Purpose : Glutaredoxin 2 (Grx2), located mainly in the mitochondria, is a glutathione-dependent oxidoreductase which is known to reduce S-glutathionylated proteins. In a previous study, we have found that Grx2 could protect the retina from light-induced retinal degeneration. However, the molecular mechanisms that coordinate mitochondrial energy production with thiol-repair processes in the damaged retina remain largely unknown. To better understand the protective effects of Grx2 in the retina, our study was thus extended to analyze the full transcriptome changes of the retinal tissue in light-exposed Grx2 knockout (KO) mice.

Methods : Wild type (WT) and Grx2 KO mice were exposed to white light at 12,000 lux for 1 hour after dark adaptation. The retinal damage was confirmed by the electroretinogram (ERG) recording and spectral domain optical coherence tomography (SD-OCT) measurement. Protein glutathionylation level was evaluated by Western Blot. We then compared the full transcriptome of the retinal tissue in WT and Grx2 KO mice using transcriptome shotgun sequencing (RNA-seq). The gene network was analyzed using DESeq2 pathway analysis software, and real-time PCR and Western Blot further confirmed the selected genes of interest.

Results : Light-exposed Grx2 KO mice showed compromised visual function as indicated by severe loss of both a- and b-wave amplitudes and the thinning of the outer nuclear layer (ONL). Protein glutathionylation level was elevated in light-exposed Grx2 KO mice. We identified thousands of genes with statistically significant expression changes in light-exposed Grx2 KO mice and classified them into cellular processes and molecular pathways. Among these pathways, many genes that are related to complement activation and inflammation were significantly upregulated. These genes include complement C3, C4a, C4b, Bcl-3, NF-kappa B, Jak3, and STAT3.

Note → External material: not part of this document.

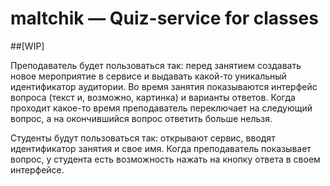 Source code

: # maltchik &mdash; Quiz-service for classes
##[WIP]

Преподаватель будет пользоваться так: перед занятием создавать новое мероприятие в сервисе и выдавать какой-то уникальный идентификатор аудитории. Во время занятия показываются интерфейс вопроса (текст и, возможно, картинка) и варианты ответов. Когда проходит какое-то время преподаватель переключает на следующий вопрос, а на окончившийся вопрос ответить больше нельзя.

Студенты будут пользоваться так: открывают сервис, вводят идентификатор занятия и свое имя. Когда преподаватель показывает вопрос, у студента есть возможность нажать на кнопку ответа в своем интерфейсе.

Conclusions : Collectively, our results suggest that Grx2 could protect the retina from light-induced retinal degeneration. Grx2 plays an important role in regulating light-induced retinal inflammation which may be associated with its ability to repair S-glutathionylated substrates.

This is an abstract that was submitted for the 2018 ARVO Annual Meeting, held in Honolulu, Hawaii, April 29 - May 3, 2018.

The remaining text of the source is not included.